Today is June 30th. We have already exhausted three of our seven months in Canada this year. It has been an action-packed ride since our return from Hilton Head Island. Our time has been devoted almost exclusively to matters of business affairs in particular to those of my elderly mother. As I have openly expressed, I am content to have done so. In fact I am the first to acknowledge that submerging myself in the responsibilities harkens back to the latter and more agreeable days of my law practice when I could by force of my lengthy experience effortlessly direct traffic with assurance. Admittedly the commitment isn’t entirely altruistic; my anticipatory inheritance is not without import. But largely my satisfaction is as pure as the accomplishment of a game well-played. I have synthesized my cultivated and innate talents which naturally sustain my enthusiasm. All the cards have yet to be played but the enterprise currently has the hallmark of inter vivos estate planning. My impatient obsession with the future is conveniently assuaged by the performance of these pragmatic undertakings.
To be brutally frank there is an incontrovertible complacency in having expiated my winter lassitude by directing my mind to these needs. Were circumstances to have been otherwise I am not certain that I would harbour such smugness and conceit as I now do. Indeed esteemed family friends have been kind to honour me with praise for what has been done.
I further flatter myself that I have eagerly addressed what for some people are the disturbing realities of getting old.
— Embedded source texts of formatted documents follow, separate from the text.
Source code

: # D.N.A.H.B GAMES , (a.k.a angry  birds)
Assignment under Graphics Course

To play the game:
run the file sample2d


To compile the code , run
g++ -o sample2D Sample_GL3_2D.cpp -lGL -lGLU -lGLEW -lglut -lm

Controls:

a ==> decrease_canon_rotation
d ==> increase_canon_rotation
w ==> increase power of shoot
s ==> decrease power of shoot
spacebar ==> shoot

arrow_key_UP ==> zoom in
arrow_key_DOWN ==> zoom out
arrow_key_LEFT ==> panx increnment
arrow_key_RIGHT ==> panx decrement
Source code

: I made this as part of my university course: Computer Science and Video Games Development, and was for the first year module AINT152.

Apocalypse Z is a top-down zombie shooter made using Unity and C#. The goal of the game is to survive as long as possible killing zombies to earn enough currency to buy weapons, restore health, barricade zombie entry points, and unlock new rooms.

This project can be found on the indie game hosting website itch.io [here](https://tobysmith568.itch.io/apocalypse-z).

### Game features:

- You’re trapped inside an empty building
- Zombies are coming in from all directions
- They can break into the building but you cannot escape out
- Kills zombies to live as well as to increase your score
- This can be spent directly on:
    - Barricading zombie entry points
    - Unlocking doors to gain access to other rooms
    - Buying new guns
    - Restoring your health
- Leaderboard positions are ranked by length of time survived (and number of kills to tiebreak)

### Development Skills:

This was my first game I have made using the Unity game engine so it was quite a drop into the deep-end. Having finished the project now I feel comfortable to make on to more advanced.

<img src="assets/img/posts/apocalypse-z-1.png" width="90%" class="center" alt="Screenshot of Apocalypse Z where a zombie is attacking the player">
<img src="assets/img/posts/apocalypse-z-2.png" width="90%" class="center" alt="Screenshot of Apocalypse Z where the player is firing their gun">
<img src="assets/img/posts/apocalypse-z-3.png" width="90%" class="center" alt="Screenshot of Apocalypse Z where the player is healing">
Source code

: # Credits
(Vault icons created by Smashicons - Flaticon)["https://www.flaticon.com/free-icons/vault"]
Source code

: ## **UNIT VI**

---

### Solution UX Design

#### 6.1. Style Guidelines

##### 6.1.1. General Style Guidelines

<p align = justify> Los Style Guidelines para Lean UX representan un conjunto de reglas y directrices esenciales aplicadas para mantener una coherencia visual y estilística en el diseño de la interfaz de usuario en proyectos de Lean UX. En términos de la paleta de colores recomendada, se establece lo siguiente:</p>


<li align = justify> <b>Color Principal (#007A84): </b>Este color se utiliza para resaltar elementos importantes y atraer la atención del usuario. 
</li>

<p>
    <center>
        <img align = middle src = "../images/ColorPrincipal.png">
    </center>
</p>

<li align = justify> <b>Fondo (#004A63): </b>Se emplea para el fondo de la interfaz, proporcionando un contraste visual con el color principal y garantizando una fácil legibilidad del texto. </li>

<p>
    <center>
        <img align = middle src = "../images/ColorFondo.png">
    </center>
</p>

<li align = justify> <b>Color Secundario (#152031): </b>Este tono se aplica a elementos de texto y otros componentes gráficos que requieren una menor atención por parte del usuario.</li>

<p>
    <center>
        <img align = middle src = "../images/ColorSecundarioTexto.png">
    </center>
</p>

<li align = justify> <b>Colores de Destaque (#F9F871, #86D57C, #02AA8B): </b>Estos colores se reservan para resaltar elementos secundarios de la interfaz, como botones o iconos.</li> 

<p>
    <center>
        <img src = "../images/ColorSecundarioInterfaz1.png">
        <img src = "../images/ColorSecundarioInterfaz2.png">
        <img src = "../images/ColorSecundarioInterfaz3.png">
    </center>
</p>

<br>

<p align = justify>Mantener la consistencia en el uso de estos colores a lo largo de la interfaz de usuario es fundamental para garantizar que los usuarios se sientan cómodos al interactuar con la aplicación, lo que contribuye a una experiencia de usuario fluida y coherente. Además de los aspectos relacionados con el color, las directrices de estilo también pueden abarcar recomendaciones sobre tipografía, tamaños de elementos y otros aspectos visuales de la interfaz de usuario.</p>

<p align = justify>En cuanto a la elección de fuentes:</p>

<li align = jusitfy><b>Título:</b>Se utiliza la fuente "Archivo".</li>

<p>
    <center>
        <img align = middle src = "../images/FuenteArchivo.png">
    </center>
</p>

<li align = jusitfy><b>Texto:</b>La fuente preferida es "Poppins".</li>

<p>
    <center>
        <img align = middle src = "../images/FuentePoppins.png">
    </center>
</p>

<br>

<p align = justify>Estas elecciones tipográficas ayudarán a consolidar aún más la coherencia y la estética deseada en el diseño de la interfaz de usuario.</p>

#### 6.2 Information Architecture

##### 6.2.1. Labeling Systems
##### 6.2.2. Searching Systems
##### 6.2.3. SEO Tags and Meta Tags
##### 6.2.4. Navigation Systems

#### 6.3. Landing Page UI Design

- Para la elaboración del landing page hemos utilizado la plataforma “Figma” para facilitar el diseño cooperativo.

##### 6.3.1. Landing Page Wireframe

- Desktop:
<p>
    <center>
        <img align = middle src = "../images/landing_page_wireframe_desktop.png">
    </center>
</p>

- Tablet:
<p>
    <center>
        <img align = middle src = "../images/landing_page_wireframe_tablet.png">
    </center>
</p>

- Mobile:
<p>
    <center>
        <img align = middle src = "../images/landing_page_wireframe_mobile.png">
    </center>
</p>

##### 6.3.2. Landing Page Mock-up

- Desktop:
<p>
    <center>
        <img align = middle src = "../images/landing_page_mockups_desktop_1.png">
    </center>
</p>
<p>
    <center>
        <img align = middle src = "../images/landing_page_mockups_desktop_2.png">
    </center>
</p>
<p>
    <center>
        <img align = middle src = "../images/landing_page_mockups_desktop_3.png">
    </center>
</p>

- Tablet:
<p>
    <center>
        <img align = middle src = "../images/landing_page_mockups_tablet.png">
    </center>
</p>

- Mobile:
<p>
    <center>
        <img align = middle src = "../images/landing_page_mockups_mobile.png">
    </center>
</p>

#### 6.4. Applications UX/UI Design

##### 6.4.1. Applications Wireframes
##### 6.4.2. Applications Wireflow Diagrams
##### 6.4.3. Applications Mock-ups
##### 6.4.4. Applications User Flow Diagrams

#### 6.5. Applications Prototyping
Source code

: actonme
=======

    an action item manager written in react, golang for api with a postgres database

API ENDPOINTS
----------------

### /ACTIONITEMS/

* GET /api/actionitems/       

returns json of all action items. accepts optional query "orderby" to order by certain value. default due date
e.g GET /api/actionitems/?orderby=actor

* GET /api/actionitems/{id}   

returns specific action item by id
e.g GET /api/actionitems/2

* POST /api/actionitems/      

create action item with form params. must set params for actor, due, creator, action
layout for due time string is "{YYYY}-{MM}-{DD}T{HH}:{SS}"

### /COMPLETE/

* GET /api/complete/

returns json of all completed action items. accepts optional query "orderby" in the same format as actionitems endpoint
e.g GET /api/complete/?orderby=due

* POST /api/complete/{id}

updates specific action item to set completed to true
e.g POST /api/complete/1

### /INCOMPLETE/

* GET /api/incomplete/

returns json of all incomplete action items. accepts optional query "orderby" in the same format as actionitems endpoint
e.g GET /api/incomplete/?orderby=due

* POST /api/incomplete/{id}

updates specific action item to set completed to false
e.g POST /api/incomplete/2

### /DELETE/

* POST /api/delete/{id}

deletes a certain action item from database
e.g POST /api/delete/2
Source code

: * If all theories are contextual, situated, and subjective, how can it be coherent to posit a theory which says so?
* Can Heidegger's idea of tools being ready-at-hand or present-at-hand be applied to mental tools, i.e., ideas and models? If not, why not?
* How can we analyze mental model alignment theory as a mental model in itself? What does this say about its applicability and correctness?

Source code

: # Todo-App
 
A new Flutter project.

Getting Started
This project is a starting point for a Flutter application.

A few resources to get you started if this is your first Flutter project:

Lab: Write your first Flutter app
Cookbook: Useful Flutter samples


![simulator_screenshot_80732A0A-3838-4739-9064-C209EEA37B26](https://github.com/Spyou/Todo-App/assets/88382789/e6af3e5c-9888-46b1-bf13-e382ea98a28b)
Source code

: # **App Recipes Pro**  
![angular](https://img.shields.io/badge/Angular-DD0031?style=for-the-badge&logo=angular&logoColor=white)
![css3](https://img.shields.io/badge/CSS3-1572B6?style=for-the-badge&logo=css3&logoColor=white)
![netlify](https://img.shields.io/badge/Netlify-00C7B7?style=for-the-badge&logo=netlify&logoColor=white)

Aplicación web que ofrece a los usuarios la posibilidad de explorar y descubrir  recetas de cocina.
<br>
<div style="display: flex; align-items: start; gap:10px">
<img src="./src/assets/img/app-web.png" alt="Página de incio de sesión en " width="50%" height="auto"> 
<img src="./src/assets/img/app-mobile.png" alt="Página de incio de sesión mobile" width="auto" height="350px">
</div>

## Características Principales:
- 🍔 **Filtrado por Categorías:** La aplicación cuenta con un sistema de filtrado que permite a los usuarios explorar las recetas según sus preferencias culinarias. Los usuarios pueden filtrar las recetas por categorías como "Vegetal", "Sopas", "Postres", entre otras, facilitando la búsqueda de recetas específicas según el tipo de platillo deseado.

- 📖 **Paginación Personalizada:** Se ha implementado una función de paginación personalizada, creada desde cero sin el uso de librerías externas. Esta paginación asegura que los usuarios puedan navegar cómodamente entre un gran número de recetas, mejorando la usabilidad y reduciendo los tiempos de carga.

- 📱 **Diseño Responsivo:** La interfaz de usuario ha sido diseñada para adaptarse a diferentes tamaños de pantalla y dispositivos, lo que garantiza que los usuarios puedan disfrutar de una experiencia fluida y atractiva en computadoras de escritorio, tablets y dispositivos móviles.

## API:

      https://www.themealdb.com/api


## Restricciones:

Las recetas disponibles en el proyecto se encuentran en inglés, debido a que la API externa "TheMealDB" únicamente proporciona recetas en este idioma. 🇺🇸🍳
Never have I dodged the candour of the situation by camouflaging it with innuendo or other excuses for what demands immediate attention. My fervour for forethought may have partially accelerated my agenda but on balance I feel the duties were addressed with opportune timing. We’ve the balance of the summer and the autumn to wind things up for my mother to accomplish the overall translation of her immovable estate to liquid assets and to effect a partial distribution of certain of her surplus possessions, things which were sinking into neglect in any event. I wager that at almost 90 years of age my mother must derive some fulfillment in overseeing this transition.
Coincidentally we marked the mid-year point by dining at our tiny apartment with our erstwhile traveling companions. The meal was a repeat of my standard fare but the robust conversation uplifted the tedium of the gastronomy. A hint was dropped by the country gentleman that a new pet may be on the horizon. Seemingly he is missing the occasion to go for regular walks on the rural road and I suspect the improving companionship of a dog is in his blood. We have only entertained these two in our apartment since we moved here about a year ago. Frankly if I never career another dinner for the remainder of my life I shall be content. When not drinking booze the accommodation of guests is strictly a duty. And it is a mistake to suggest that dining in trumps the expense of dining out. By the time one tallies the cost of extraordinary local ingredients, fine wines and liquors the margin is considerably reduced. Not to mention the wide sphere of travel involved in collecting the stuff; and of course the cleaning up afterwards.
This is the closest I’ve been to concluding the outstanding family administration matters which could and should have been addressed for some time. My mother resisted as long as possible ridding herself of her house. Imperceptibly I have accomplished the transfer of her portfolio to a professional advisor. To punctuate the necessity of planning for unforeseen circumstances we have endured two deaths (family member and a friend) within as many days. We’ll see what the next quarter brings!